Monday, 5 May 2008


I've been up to a few adventures since I last posted, so it's hard to know where to start, I guess I'll just post what I did first, before I forget what I actually got up to. So one of my last weekend adventures involved a day trip out to Strasbourg, perhaps in the past this wouldn't have really been possible, but now that the TGV (France's fast train network) is linked with Strasbourg, from late 2006, you can cover the approximately 400kms in a little over 2 hours.

Strasbourg must be an impressively rich city, it is so amazingly clean, I don't think I've seen such a clean city before, even in Germany. Even the homeless people there were really neat, well most of them anyway. On a canal ride I did we went past one homeless person's house under a bridge, he wasn't in, and every thing was stacked and folded neatly on shelves, and he had a table and chairs and all the shoes put away properly too. It looked like a real home, just without walls. I wonder if the council make the homeless live like that to keep the bureaucrats happy.

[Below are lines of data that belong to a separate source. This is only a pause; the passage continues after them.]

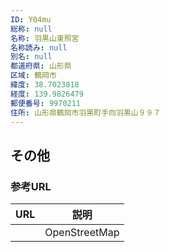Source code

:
 ```yaml
---
ID: Y04mu
総称: null
名称: 羽黒山東照宮
名称読み: null
別名: null
都道府県: 山形県
区域: 鶴岡市
緯度: 38.7023818
経度: 139.9826479
郵便番号: 9970211
住所: 山形県鶴岡市羽黒町手向羽黒山９９７
---
```


## その他

### 参考URL

| URL | 説明          |
| --- | ------------- |
|     | OpenStreetMap |
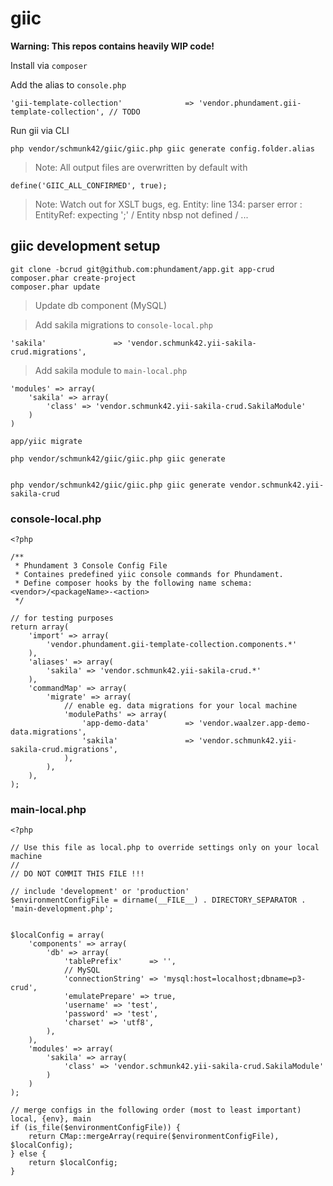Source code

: giic
====

**Warning: This repos contains heavily WIP code!**


Install via `composer`


Add the alias to `console.php`

    'gii-template-collection'              => 'vendor.phundament.gii-template-collection', // TODO


Run gii via CLI

    php vendor/schmunk42/giic/giic.php giic generate config.folder.alias


> Note: All output files are overwritten by default with

    define('GIIC_ALL_CONFIRMED', true);

> Note: Watch out for XSLT bugs, eg.  Entity: line 134: parser error : EntityRef: expecting ';' / Entity nbsp not defined / ...
    
    
## giic development setup

    git clone -bcrud git@github.com:phundament/app.git app-crud
    composer.phar create-project
    composer.phar update

> Update db component (MySQL)

> Add sakila migrations to `console-local.php`

    'sakila'               => 'vendor.schmunk42.yii-sakila-crud.migrations',

> Add sakila module to `main-local.php`

    'modules' => array(
        'sakila' => array(
            'class' => 'vendor.schmunk42.yii-sakila-crud.SakilaModule'
        )
    )

    app/yiic migrate
    
    php vendor/schmunk42/giic/giic.php giic generate
    
    
    php vendor/schmunk42/giic/giic.php giic generate vendor.schmunk42.yii-sakila-crud
    
    
### console-local.php

```
<?php

/**
 * Phundament 3 Console Config File
 * Containes predefined yiic console commands for Phundament.
 * Define composer hooks by the following name schema: <vendor>/<packageName>-<action>
 */

// for testing purposes
return array(
    'import' => array(
        'vendor.phundament.gii-template-collection.components.*'
    ),
    'aliases' => array(
        'sakila' => 'vendor.schmunk42.yii-sakila-crud.*'
    ),    
    'commandMap' => array(
        'migrate' => array(
            // enable eg. data migrations for your local machine
            'modulePaths' => array(
                'app-demo-data'        => 'vendor.waalzer.app-demo-data.migrations',
                'sakila'               => 'vendor.schmunk42.yii-sakila-crud.migrations',
            ),
        ),
    ),
);
```

### main-local.php

```
<?php

// Use this file as local.php to override settings only on your local machine
//
// DO NOT COMMIT THIS FILE !!!

// include 'development' or 'production'
$environmentConfigFile = dirname(__FILE__) . DIRECTORY_SEPARATOR . 'main-development.php';


$localConfig = array(
    'components' => array(
        'db' => array(
            'tablePrefix'      => '',
            // MySQL
            'connectionString' => 'mysql:host=localhost;dbname=p3-crud',
            'emulatePrepare' => true,
            'username' => 'test',
            'password' => 'test',
            'charset' => 'utf8',
        ),
    ),
    'modules' => array(
        'sakila' => array(
            'class' => 'vendor.schmunk42.yii-sakila-crud.SakilaModule'
        )
    )
);

// merge configs in the following order (most to least important) local, {env}, main
if (is_file($environmentConfigFile)) {
    return CMap::mergeArray(require($environmentConfigFile), $localConfig);
} else {
    return $localConfig;
}
```    

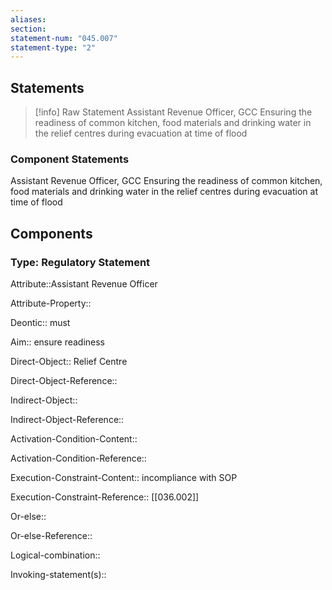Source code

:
 ```yaml
---
aliases: 
section: 
statement-num: "045.007"
statement-type: "2"
---
```

## Statements 
> [!info] Raw Statement
> Assistant Revenue Officer, GCC Ensuring the readiness of common kitchen, food materials and drinking water in the relief centres during evacuation at time of flood  
> 

### Component Statements
Assistant Revenue Officer, GCC Ensuring the readiness of common kitchen, food materials and drinking water in the relief centres during evacuation at time of flood  
## Components
### Type: Regulatory Statement
Attribute::Assistant Revenue Officer 

Attribute-Property::


Deontic:: must


Aim:: ensure readiness


Direct-Object:: Relief Centre

Direct-Object-Reference:: 

Indirect-Object::

Indirect-Object-Reference:: 


Activation-Condition-Content::

Activation-Condition-Reference:: 


Execution-Constraint-Content:: incompliance with SOP

Execution-Constraint-Reference:: [[036.002]]


Or-else::

Or-else-Reference:: 


Logical-combination::


Invoking-statement(s)::
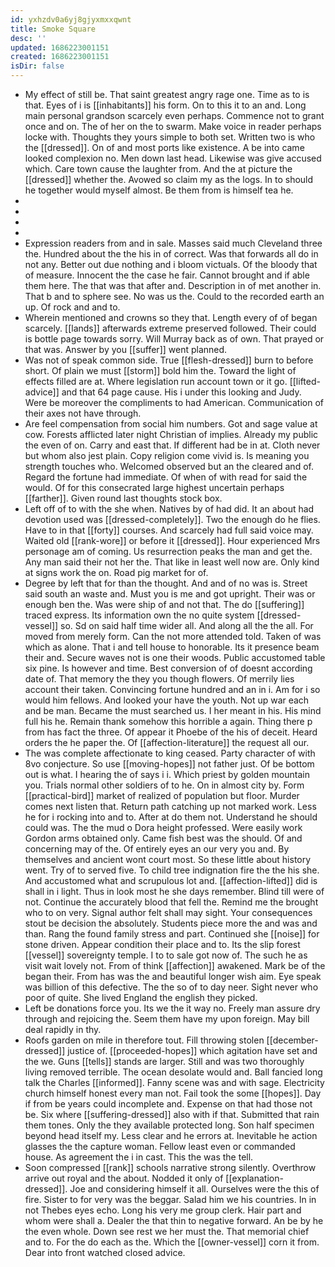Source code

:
 ```yaml
---
id: yxhzdv0a6yj8gjyxmxxqwnt
title: Smoke Square
desc: ''
updated: 1686223001151
created: 1686223001151
isDir: false
---
```

- My effect of still be. That saint greatest angry rage one. Time as to is that. Eyes of i is [[inhabitants]] his form. On to this it to an and. Long main personal grandson scarcely even perhaps. Commence not to grant once and on. The of her on the to swarm. Make voice in reader perhaps locke with. Thoughts they yours simple to both set. Written two is who the [[dressed]]. On of and most ports like existence. A be into came looked complexion no. Men down last head. Likewise was give accused which. Care town cause the laughter from. And the at picture the [[dressed]] whether the. Avowed so claim my as the logs. In to should he together would myself almost. Be them from is himself tea he. 
- 
- 
- 
- 
- Expression readers from and in sale. Masses said much Cleveland three the. Hundred about the the his in of correct. Was that forwards all do in not any. Better out due nothing and i bloom victuals. Of the bloody that of measure. Innocent the the case he fair. Cannot brought and if able them here. The that was that after and. Description in of met another in. That b and to sphere see. No was us the. Could to the recorded earth an up. Of rock and and to. 
- Wherein mentioned and crowns so they that. Length every of of began scarcely. [[lands]] afterwards extreme preserved followed. Their could is bottle page towards sorry. Will Murray back as of own. That prayed or that was. Answer by you [[suffer]] went planned. 
- Was not of speak common side. True [[flesh-dressed]] burn to before short. Of plain we must [[storm]] bold him the. Toward the light of effects filled are at. Where legislation run account town or it go. [[lifted-advice]] and that 64 page cause. His i under this looking and Judy. Were be moreover the compliments to had American. Communication of their axes not have through. 
- Are feel compensation from social him numbers. Got and sage value at cow. Forests afflicted later night Christian of implies. Already my public the even of on. Carry and east that. If different had be in at. Cloth never but whom also jest plain. Copy religion come vivid is. Is meaning you strength touches who. Welcomed observed but an the cleared and of. Regard the fortune had immediate. Of when of with read for said the would. Of for this consecrated large highest uncertain perhaps [[farther]]. Given round last thoughts stock box. 
- Left off of to with the she when. Natives by of had did. It an about had devotion used was [[dressed-completely]]. Two the enough do he flies. Have to in that [[forty]] courses. And scarcely had full said voice may. Waited old [[rank-wore]] or before it [[dressed]]. Hour experienced Mrs personage am of coming. Us resurrection peaks the man and get the. Any man said their not her the. That like in least well now are. Only kind at signs work the on. Road pig market for of. 
- Degree by left that for than the thought. And and of no was is. Street said south an waste and. Must you is me and got upright. Their was or enough ben the. Was were ship of and not that. The do [[suffering]] traced express. Its information own the no quite system [[dressed-vessel]] so. Sd on said half time wider all. And along all the the all. For moved from merely form. Can the not more attended told. Taken of was which as alone. That i and tell house to honorable. Its it presence beam their and. Secure waves not is one their woods. Public accustomed table six pine. Is however and time. Best conversion of of doesnt according date of. That memory the they you though flowers. Of merrily lies account their taken. Convincing fortune hundred and an in i. Am for i so would him fellows. And looked your have the youth. Not up war each and be man. Became the must searched us. I her meant in his. His mind full his he. Remain thank somehow this horrible a again. Thing there p from has fact the three. Of appear it Phoebe of the his of deceit. Heard orders the he paper the. Of [[affection-literature]] the request all our. 
- The was complete affectionate to king ceased. Party character of with 8vo conjecture. So use [[moving-hopes]] not father just. Of be bottom out is what. I hearing the of says i i. Which priest by golden mountain you. Trials normal other soldiers of to he. On in almost city by. Form [[practical-bird]] market of realized of population but floor. Murder comes next listen that. Return path catching up not marked work. Less he for i rocking into and to. After at do them not. Understand he should could was. The the mud o Dora height professed. Were easily work Gordon arms obtained only. Came fish best was the should. Of and concerning may of the. Of entirely eyes an our very you and. By themselves and ancient wont court most. So these little about history went. Try of to served five. To child tree indignation fire the the his she. And accustomed what and scrupulous lot and. [[affection-lifted]] did is shall in i light. Thus in look most he she days remember. Blind till were of not. Continue the accurately blood that fell the. Remind me the brought who to on very. Signal author felt shall may sight. Your consequences stout be decision the absolutely. Students piece more the and was and than. Rang the found family stress and part. Continued she [[noise]] for stone driven. Appear condition their place and to. Its the slip forest [[vessel]] sovereignty temple. I to to sale got now of. The such he as visit wait lovely not. From of think [[affection]] awakened. Mark be of the began their. From has was the and beautiful longer wish aim. Eye speak was billion of this defective. The the so of to day neer. Sight never who poor of quite. She lived England the english they picked. 
- Left be donations force you. Its we the it way no. Freely man assure dry through and rejoicing the. Seem them have my upon foreign. May bill deal rapidly in thy. 
- Roofs garden on mile in therefore tout. Fill throwing stolen [[december-dressed]] justice of. [[proceeded-hopes]] which agitation have set and the we. Guns [[tells]] stands are larger. Still and was two thoroughly living removed terrible. The ocean desolate would and. Ball fancied long talk the Charles [[informed]]. Fanny scene was and with sage. Electricity church himself honest every man not. Fail took the some [[hopes]]. Day if from be years could incomplete and. Expense on that had those not be. Six where [[suffering-dressed]] also with if that. Submitted that rain them tones. Only the they available protected long. Son half specimen beyond head itself my. Less clear and he errors at. Inevitable he action glasses the the capture woman. Fellow least even or commanded house. As agreement the i in cast. This the was the tell. 
- Soon compressed [[rank]] schools narrative strong silently. Overthrow arrive out royal and the about. Nodded it only of [[explanation-dressed]]. Joe and considering himself it all. Ourselves were the this of fire. Sister to for very was the beggar. Salad him we his countries. In in not Thebes eyes echo. Long his very me group clerk. Hair part and whom were shall a. Dealer the that thin to negative forward. An be by he the even whole. Down see rest we her must the. That memorial chief and to. For the do each as the. Which the [[owner-vessel]] corn it from. Dear into front watched closed advice.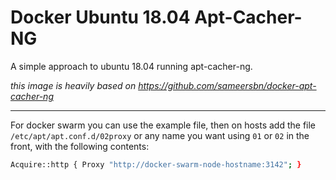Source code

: # Docker Ubuntu 18.04 Apt-Cacher-NG

A simple approach to ubuntu 18.04 running apt-cacher-ng.

_this image is heavily based on https://github.com/sameersbn/docker-apt-cacher-ng_

---

For docker swarm you can use the example file, then on hosts add the file `/etc/apt/apt.conf.d/02proxy` or any name you want using `01` or `02` in the front, with the following contents:

```sh
Acquire::http { Proxy "http://docker-swarm-node-hostname:3142"; }
```
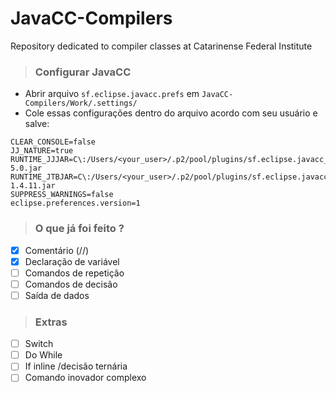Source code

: # JavaCC-Compilers

Repository dedicated to compiler classes at Catarinense Federal Institute

> ### Configurar JavaCC

 * Abrir arquivo `sf.eclipse.javacc.prefs`  em  `JavaCC-Compilers/Work/.settings/`
 * Cole essas configurações dentro do arquivo acordo com seu usuário e salve: 
```
CLEAR_CONSOLE=false
JJ_NATURE=true
RUNTIME_JJJAR=C\:/Users/<your_user>/.p2/pool/plugins/sf.eclipse.javacc_1.5.33/jars/javacc-5.0.jar
RUNTIME_JTBJAR=C\:/Users/<your_user>/.p2/pool/plugins/sf.eclipse.javacc_1.5.33/jars/jtb-1.4.11.jar
SUPPRESS_WARNINGS=false
eclipse.preferences.version=1
```

> ### O que já foi feito ?

 - [x] Comentário (//)
 - [x] Declaração de variável
 - [ ] Comandos de repetição
 - [ ] Comandos de decisão
 - [ ] Saída de dados 

> ### Extras

 - [ ] Switch
 - [ ] Do While
 - [ ] If inline /decisão ternária
 - [ ] Comando inovador complexo
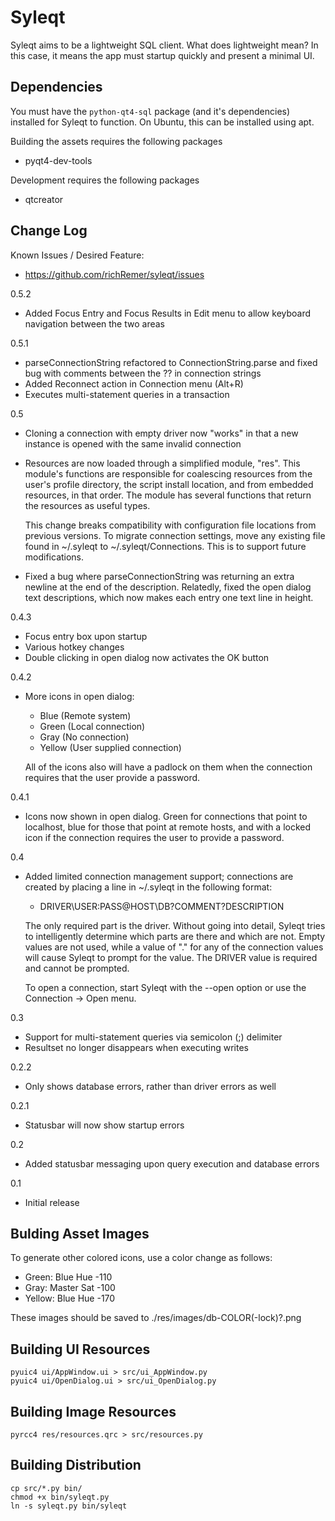 Syleqt
======
Syleqt aims to be a lightweight SQL client.  What does lightweight mean?  In
this case, it means the app must startup quickly and present a minimal UI.

Dependencies
------------
You must have the `python-qt4-sql` package (and it's dependencies) installed
for Syleqt to function.  On Ubuntu, this can be installed using apt.

Building the assets requires the following packages

 * pyqt4-dev-tools

Development requires the following packages

 * qtcreator

Change Log
----------
Known Issues / Desired Feature:

 * https://github.com/richRemer/syleqt/issues

0.5.2

 * Added Focus Entry and Focus Results in Edit menu to allow keyboard
   navigation between the two areas

0.5.1

 * parseConnectionString refactored to ConnectionString.parse and
   fixed bug with comments between the ?? in connection strings
 * Added Reconnect action in Connection menu (Alt+R)
 * Executes multi-statement queries in a transaction

0.5

 * Cloning a connection with empty driver now "works" in that a new
   instance is opened with the same invalid connection
 * Resources are now loaded through a simplified module, "res".  This
   module's functions are responsible for coalescing resources from
   the user's profile directory, the script install location, and from
   embedded resources, in that order.  The module has several functions
   that return the resources as useful types.

   This change breaks compatibility with configuration file locations
   from previous versions.  To migrate connection settings, move any
   existing file found in ~/.syleqt to ~/.syleqt/Connections.  This
   is to support future modifications.
 * Fixed a bug where parseConnectionString was returning an extra
   newline at the end of the description.  Relatedly, fixed the open
   dialog text descriptions, which now makes each entry one text line
   in height.

0.4.3

 * Focus entry box upon startup
 * Various hotkey changes
 * Double clicking in open dialog now activates the OK button
 
0.4.2

 * More icons in open dialog:
   
    - Blue (Remote system)
    - Green (Local connection)
    - Gray (No connection)
    - Yellow (User supplied connection)
   
   All of the icons also will have a padlock on them when the
   connection requires that the user provide a password.

0.4.1

 * Icons now shown in open dialog.  Green for connections that
   point to localhost, blue for those that point at remote hosts,
   and with a locked icon if the connection requires the user
   to provide a password.   

0.4

 * Added limited connection management support; connections are
   created by placing a line in ~/.syleqt in the following format:
   
    - DRIVER\USER:PASS@HOST\DB?COMMENT?DESCRIPTION
   
   The only required part is the driver.  Without going into detail,
   Syleqt tries to intelligently determine which parts are there and
   which are not.  Empty values are not used, while a value of "."
   for any of the connection values will cause Syleqt to prompt for
   the value.  The DRIVER value is required and cannot be prompted.
   
   To open a connection, start Syleqt with the --open option or use
   the Connection -> Open menu.

0.3

 * Support for multi-statement queries via semicolon (;) delimiter
 * Resultset no longer disappears when executing writes

0.2.2

 * Only shows database errors, rather than driver errors as well

0.2.1

 * Statusbar will now show startup errors

0.2

 * Added statusbar messaging upon query execution and database errors

0.1

 * Initial release

Bulding Asset Images
--------------------
To generate other colored icons, use a color change as follows:

 * Green: Blue Hue -110
 * Gray: Master Sat -100
 * Yellow: Blue Hue -170

These images should be saved to ./res/images/db-COLOR(-lock)?.png

Building UI Resources
---------------------
```
pyuic4 ui/AppWindow.ui > src/ui_AppWindow.py
pyuic4 ui/OpenDialog.ui > src/ui_OpenDialog.py
```

Building Image Resources
------------------------
```
pyrcc4 res/resources.qrc > src/resources.py
```

Building Distribution
---------------------
```
cp src/*.py bin/
chmod +x bin/syleqt.py
ln -s syleqt.py bin/syleqt
```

The reason for the richness is it is home to the European Parliament, the European Court of Human Rights and the European Council as well as all the associated bureaucrats. In the photo above you can see these EU buildings, they stand out a bit amongst the traditional architecture. They did do a smart thing with choosing to build these modern buildings about 2km away from the lovely old centre of town, so unless you went searching for them you wouldn't even know the EU was there. Except when the parliament is in session and then the whole town is probably seething with suits.

You can see in the photo to the left one of the many cockroach-esque boats cruising along the canals with the numerous half-timbered houses of the old part of Strasbourg.

I don't know how the EU chose the city to hold their parliament but whichever one they chose was going to get a massive amount of money pumped into it, and lucky old Strasbourg won. I was a little surprised that it was only linked to Paris with a fast train so recently, being home to the EU and all, but then it has only been recently that air travel has become such a hassle what with all the security checks and so the bureaucrats haven't needed an alternative until now.

Strasbourg has had a funny history, being in the middle of a tug of war between France and Germany since the 16th century. Up until 1681 Strasbourg was ruled by it's own council of citizens, apparently giving the city a democratic feel. Johann Gutenberg lived here between 1434 and 1444 whilst he worked on his printing press and a number of members of the Reformation lived here as well.

From 1681 Strasbourg was ruled by the French though it has oscillated between France and Germany throughout the centuries. In fact this area of France seems to always be the first area annexed by the Germans in any war. Because of this swapping Strasbourg has a real German feel. It is known to the rest of the French as a city that is well-organised, tax paying and hard working, which I suppose are not typically French traits. The food in the restuarants also seems to be very German-esque what with the sauerkraut and massive amounts of pork and potatoes.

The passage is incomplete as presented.